§ **To do**
Although the records include pictures, print only the rest, exactly as written.

══════

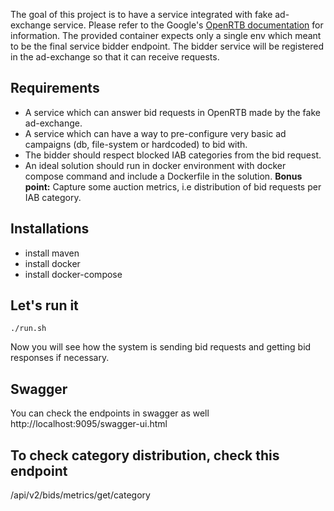 The goal of this project is to have a service integrated with fake ad-exchange service.
Please refer to the Google's  [OpenRTB documentation](https://developers.google.com/authorized-buyers/rtb/openrtb-guide) for information.
The provided container expects only a single env which meant to be the final service bidder endpoint. The bidder service will be registered in the ad-exchange so that it can receive requests.

## Requirements
- A service which can answer bid requests in OpenRTB made by the fake ad-exchange.
- A service which can have a way to pre-configure very basic ad campaigns (db, file-system or hardcoded) to bid with.
- The bidder should respect blocked IAB categories from the bid request.
- An ideal solution should run in docker environment with docker compose command and include a Dockerfile in the solution.
**Bonus point:** Capture
 some auction metrics, i.e distribution of bid requests per IAB category.

## Installations

- install maven
- install docker
- install docker-compose

## Let's run it 
`./run.sh`

Now you will see how the system is sending bid requests and getting bid responses if necessary.

## Swagger
You can check the endpoints in swagger as well http://localhost:9095/swagger-ui.html

## To check category distribution, check this endpoint
/api/v2/bids/metrics/get/category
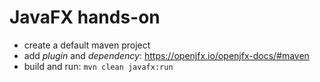 # JavaFX hands-on

* create a default maven project
* add _plugin_ and _dependency_: https://openjfx.io/openjfx-docs/#maven
* build and run: `mvn clean javafx:run`
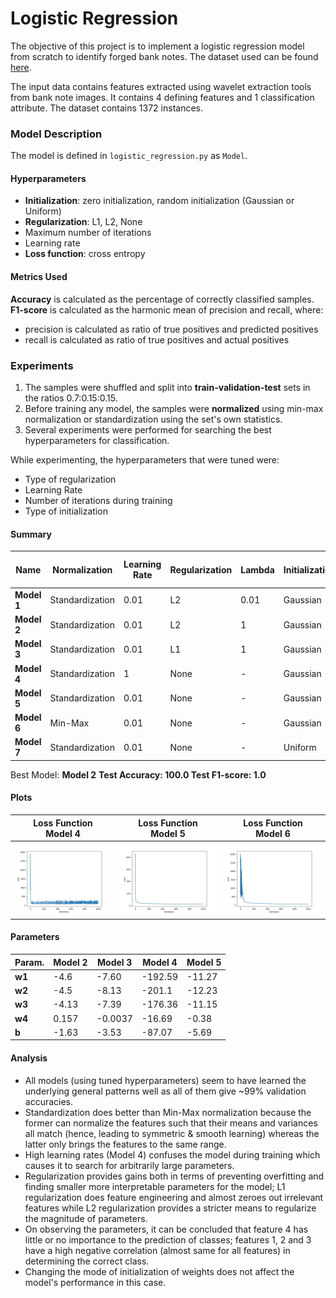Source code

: # Logistic Regression

The objective of this project is to implement a logistic regression model from scratch to identify forged bank notes.
The dataset used can be found <a href="https://archive.ics.uci.edu/ml/datasets/banknote+authentication">here</a>.

The input data contains features extracted using wavelet extraction tools from bank note images. It
contains 4 defining features and 1 classification attribute. The dataset contains 1372 instances.

### Model Description

The model is defined in `logistic_regression.py` as `Model`.

#### Hyperparameters
- **Initialization**: zero initialization, random initialization (Gaussian or Uniform)
- **Regularization**: L1, L2, None
- Maximum number of iterations
- Learning rate
- **Loss function**: cross entropy

#### Metrics Used
**Accuracy** is calculated as the percentage of correctly classified samples.
**F1-score** is calculated as the harmonic mean of precision and recall, where:
- precision is calculated as ratio of true positives and predicted positives
- recall is calculated as ratio of true positives and actual positives

### Experiments

1. The samples were shuffled and split into **train-validation-test** sets in the ratios 0.7:0.15:0.15.
2. Before training any model, the samples were **normalized** using min-max normalization or standardization using the set's own statistics.
3. Several experiments were performed for searching the best hyperparameters for classification.

While experimenting, the hyperparameters that were tuned were:
- Type of regularization
- Learning Rate
- Number of iterations during training
- Type of initialization


#### Summary

|Name|Normalization|Learning Rate|Regularization|Lambda|Initialization|Number of Iterations|Training Accuracy|Validation Accuracy|Validation F1-score|
|--|--|--|--|--|--|--|--|--|--|
**Model 1**|Standardization|0.01|L2|0.01|Gaussian|1,000|97.8|99.5|0.995|
**Model 2**|Standardization|0.01|L2|1|Gaussian|1,000|97.8|99.5|0.995|
**Model 3**|Standardization|0.01|L1|1|Gaussian|1,000|98.6|99.0|0.99|
**Model 4**|Standardization|1|None|-|Gaussian|1,000|98.5|98.5|0.98|
**Model 5**|Standardization|0.01|None|-|Gaussian|1,000|98.4|99.0|0.99|
**Model 6**|Min-Max|0.01|None|-|Gaussian|1,000|97.8|99.5|0.995|
**Model 7**|Standardization|0.01|None|-|Uniform|1,000|98.4|99.0|0.99|

Best Model: **Model 2**
**Test Accuracy: 100.0
Test F1-score: 1.0**

#### Plots

|Loss Function<br>Model 4|Loss Function<br>Model 5|Loss Function<br>Model 6|
|--|--|--|
|<img src = "img/model4.png">|<img src = "img/model5.png">|<img src = "img/model6.png">

#### Parameters

|Param.|Model 2|Model 3|Model 4|Model 5
|--|--|--|--|--|
|**w1**| -4.6|-7.60|-192.59|-11.27
|**w2**| -4.5|-8.13|-201.1|-12.23
|**w3**| -4.13|-7.39|-176.36|-11.15
|**w4**|0.157|-0.0037|-16.69|-0.38
|**b**| -1.63|-3.53|-87.07|-5.69


#### Analysis
- All models (using tuned hyperparameters) seem to have learned the underlying general patterns well as all of them give ~99% validation accuracies.
- Standardization does better than Min-Max normalization because the former can normalize the features such that their means and variances all match (hence, leading to symmetric & smooth learning) whereas the latter only brings the features to the same range.
- High learning rates (Model 4) confuses the model during training which causes it to search for arbitrarily large parameters.
- Regularization provides gains both in terms of preventing overfitting and finding smaller more interpretable parameters for the model; L1 regularization does feature engineering and almost zeroes out irrelevant features while L2 regularization provides a stricter means to regularize the magnitude of parameters.
- On observing the parameters, it can be concluded that feature 4 has little or no importance to the prediction of classes; features 1, 2 and 3 have a high negative correlation (almost same for all features) in determining the correct class.
- Changing the mode of initialization of weights does not affect the model's performance in this case.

══════

§ **Output**
 The goal of this project is to have a service integrated with fake ad-exchange service.
Please refer to the Google's  [OpenRTB documentation](https://developers.google.com/authorized-buyers/rtb/openrtb-guide) for information.
The provided container expects only a single env which meant to be the final service bidder endpoint. The bidder service will be registered in the ad-exchange so that it can receive requests.

## Requirements
- A service which can answer bid requests in OpenRTB made by the fake ad-exchange.
- A service which can have a way to pre-configure very basic ad campaigns (db, file-system or hardcoded) to bid with.
- The bidder should respect blocked IAB categories from the bid request.
- An ideal solution should run in docker environment with docker compose command and include a Dockerfile in the solution.
**Bonus point:** Capture
 some auction metrics, i.e distribution of bid requests per IAB category.

## Installations

- install maven
- install docker
- install docker-compose

## Let's run it 
`./run.sh`

Now you will see how the system is sending bid requests and getting bid responses if necessary.

## Swagger
You can check the endpoints in swagger as well http://localhost:9095/swagger-ui.html

## To check category distribution, check this endpoint
/api/v2/bids/metrics/get/category
 # JavaFX hands-on

* create a default maven project
* add _plugin_ and _dependency_: https://openjfx.io/openjfx-docs/#maven
* build and run: `mvn clean javafx:run`
Source code

: # Logistic Regression

The objective of this project is to implement a logistic regression model from scratch to identify forged bank notes.
The dataset used can be found <a href="https://archive.ics.uci.edu/ml/datasets/banknote+authentication">here</a>.

The input data contains features extracted using wavelet extraction tools from bank note images. It
contains 4 defining features and 1 classification attribute. The dataset contains 1372 instances.

### Model Description

The model is defined in `logistic_regression.py` as `Model`.

#### Hyperparameters
- **Initialization**: zero initialization, random initialization (Gaussian or Uniform)
- **Regularization**: L1, L2, None
- Maximum number of iterations
- Learning rate
- **Loss function**: cross entropy

#### Metrics Used
**Accuracy** is calculated as the percentage of correctly classified samples.
**F1-score** is calculated as the harmonic mean of precision and recall, where:
- precision is calculated as ratio of true positives and predicted positives
- recall is calculated as ratio of true positives and actual positives

### Experiments

1. The samples were shuffled and split into **train-validation-test** sets in the ratios 0.7:0.15:0.15.
2. Before training any model, the samples were **normalized** using min-max normalization or standardization using the set's own statistics.
3. Several experiments were performed for searching the best hyperparameters for classification.

While experimenting, the hyperparameters that were tuned were:
- Type of regularization
- Learning Rate
- Number of iterations during training
- Type of initialization


#### Summary

|Name|Normalization|Learning Rate|Regularization|Lambda|Initialization|Number of Iterations|Training Accuracy|Validation Accuracy|Validation F1-score|
|--|--|--|--|--|--|--|--|--|--|
**Model 1**|Standardization|0.01|L2|0.01|Gaussian|1,000|97.8|99.5|0.995|
**Model 2**|Standardization|0.01|L2|1|Gaussian|1,000|97.8|99.5|0.995|
**Model 3**|Standardization|0.01|L1|1|Gaussian|1,000|98.6|99.0|0.99|
**Model 4**|Standardization|1|None|-|Gaussian|1,000|98.5|98.5|0.98|
**Model 5**|Standardization|0.01|None|-|Gaussian|1,000|98.4|99.0|0.99|
**Model 6**|Min-Max|0.01|None|-|Gaussian|1,000|97.8|99.5|0.995|
**Model 7**|Standardization|0.01|None|-|Uniform|1,000|98.4|99.0|0.99|

Best Model: **Model 2**
**Test Accuracy: 100.0
Test F1-score: 1.0**

#### Plots

|Loss Function<br>Model 4|Loss Function<br>Model 5|Loss Function<br>Model 6|
|--|--|--|
|<img src = "img/model4.png">|<img src = "img/model5.png">|<img src = "img/model6.png">

#### Parameters

|Param.|Model 2|Model 3|Model 4|Model 5
|--|--|--|--|--|
|**w1**| -4.6|-7.60|-192.59|-11.27
|**w2**| -4.5|-8.13|-201.1|-12.23
|**w3**| -4.13|-7.39|-176.36|-11.15
|**w4**|0.157|-0.0037|-16.69|-0.38
|**b**| -1.63|-3.53|-87.07|-5.69


#### Analysis
- All models (using tuned hyperparameters) seem to have learned the underlying general patterns well as all of them give ~99% validation accuracies.
- Standardization does better than Min-Max normalization because the former can normalize the features such that their means and variances all match (hence, leading to symmetric & smooth learning) whereas the latter only brings the features to the same range.
- High learning rates (Model 4) confuses the model during training which causes it to search for arbitrarily large parameters.
- Regularization provides gains both in terms of preventing overfitting and finding smaller more interpretable parameters for the model; L1 regularization does feature engineering and almost zeroes out irrelevant features while L2 regularization provides a stricter means to regularize the magnitude of parameters.
- On observing the parameters, it can be concluded that feature 4 has little or no importance to the prediction of classes; features 1, 2 and 3 have a high negative correlation (almost same for all features) in determining the correct class.
- Changing the mode of initialization of weights does not affect the model's performance in this case.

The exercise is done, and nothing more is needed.